YOUR ASSIGNMENT:
Retype the data that follows line by line, exactly, and leave its pictures out.

◆ ◆ ◆ ◆ ◆ ◆ ◆

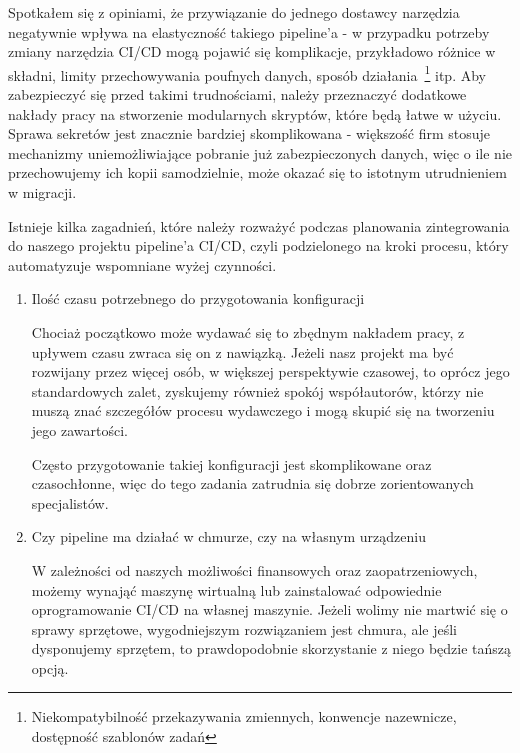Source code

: Spotkałem się z opiniami, że przywiązanie do jednego dostawcy narzędzia negatywnie wpływa na elastyczność 
takiego pipeline'a - w przypadku potrzeby zmiany narzędzia CI/CD mogą pojawić się komplikacje, 
przykładowo różnice w składni, limity przechowywania poufnych danych, sposób działania~\footnote[2]{
    Niekompatybilność przekazywania zmiennych, konwencje nazewnicze, dostępność szablonów zadań
} itp.
Aby zabezpieczyć się przed takimi trudnościami, należy przeznaczyć dodatkowe nakłady pracy na stworzenie 
modularnych skryptów, które będą łatwe w użyciu.
Sprawa sekretów jest znacznie bardziej skomplikowana - większość firm stosuje mechanizmy uniemożliwiające pobranie już 
zabezpieczonych danych, więc o ile nie przechowujemy ich kopii samodzielnie, może okazać się to istotnym utrudnieniem w migracji.

Istnieje kilka zagadnień, które należy rozważyć podczas planowania zintegrowania do naszego projektu pipeline'a CI/CD,
czyli podzielonego na kroki procesu, który automatyzuje wspomniane wyżej czynności.
\begin{enumerate}
    \item Ilość czasu potrzebnego do przygotowania konfiguracji

    Chociaż początkowo może wydawać się to zbędnym nakładem pracy, z upływem czasu zwraca się on z nawiązką.
    Jeżeli nasz projekt ma być rozwijany przez więcej osób, w większej perspektywie czasowej, 
    to oprócz jego standardowych zalet, zyskujemy również spokój współautorów, 
    którzy nie muszą znać szczegółów procesu wydawczego i mogą skupić się na tworzeniu jego zawartości.

    Często przygotowanie takiej konfiguracji jest skomplikowane oraz \\ czasochłonne, 
    więc do tego zadania zatrudnia się dobrze zorientowanych specjalistów.

    \item Czy pipeline ma działać w chmurze, czy na własnym urządzeniu

    W zależności od naszych możliwości finansowych oraz zaopatrzeniowych, możemy wynająć maszynę wirtualną
    lub zainstalować odpowiednie oprogramowanie CI/CD na własnej maszynie. 
    Jeżeli wolimy nie martwić się o sprawy sprzętowe, wygodniejszym rozwiązaniem jest chmura,
    ale jeśli dysponujemy sprzętem, to prawdopodobnie skorzystanie z niego będzie tańszą opcją. 
\end{enumerate}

◆ ◆ ◆ ◆ ◆ ◆ ◆

RESULT FOR THIS TASK:
Source code

: Spotkałem się z opiniami, że przywiązanie do jednego dostawcy narzędzia negatywnie wpływa na elastyczność 
takiego pipeline'a - w przypadku potrzeby zmiany narzędzia CI/CD mogą pojawić się komplikacje, 
przykładowo różnice w składni, limity przechowywania poufnych danych, sposób działania~\footnote[2]{
    Niekompatybilność przekazywania zmiennych, konwencje nazewnicze, dostępność szablonów zadań
} itp.
Aby zabezpieczyć się przed takimi trudnościami, należy przeznaczyć dodatkowe nakłady pracy na stworzenie 
modularnych skryptów, które będą łatwe w użyciu.
Sprawa sekretów jest znacznie bardziej skomplikowana - większość firm stosuje mechanizmy uniemożliwiające pobranie już 
zabezpieczonych danych, więc o ile nie przechowujemy ich kopii samodzielnie, może okazać się to istotnym utrudnieniem w migracji.

Istnieje kilka zagadnień, które należy rozważyć podczas planowania zintegrowania do naszego projektu pipeline'a CI/CD,
czyli podzielonego na kroki procesu, który automatyzuje wspomniane wyżej czynności.
\begin{enumerate}
    \item Ilość czasu potrzebnego do przygotowania konfiguracji

    Chociaż początkowo może wydawać się to zbędnym nakładem pracy, z upływem czasu zwraca się on z nawiązką.
    Jeżeli nasz projekt ma być rozwijany przez więcej osób, w większej perspektywie czasowej, 
    to oprócz jego standardowych zalet, zyskujemy również spokój współautorów, 
    którzy nie muszą znać szczegółów procesu wydawczego i mogą skupić się na tworzeniu jego zawartości.

    Często przygotowanie takiej konfiguracji jest skomplikowane oraz \\ czasochłonne, 
    więc do tego zadania zatrudnia się dobrze zorientowanych specjalistów.

    \item Czy pipeline ma działać w chmurze, czy na własnym urządzeniu

    W zależności od naszych możliwości finansowych oraz zaopatrzeniowych, możemy wynająć maszynę wirtualną
    lub zainstalować odpowiednie oprogramowanie CI/CD na własnej maszynie. 
    Jeżeli wolimy nie martwić się o sprawy sprzętowe, wygodniejszym rozwiązaniem jest chmura,
    ale jeśli dysponujemy sprzętem, to prawdopodobnie skorzystanie z niego będzie tańszą opcją. 
\end{enumerate}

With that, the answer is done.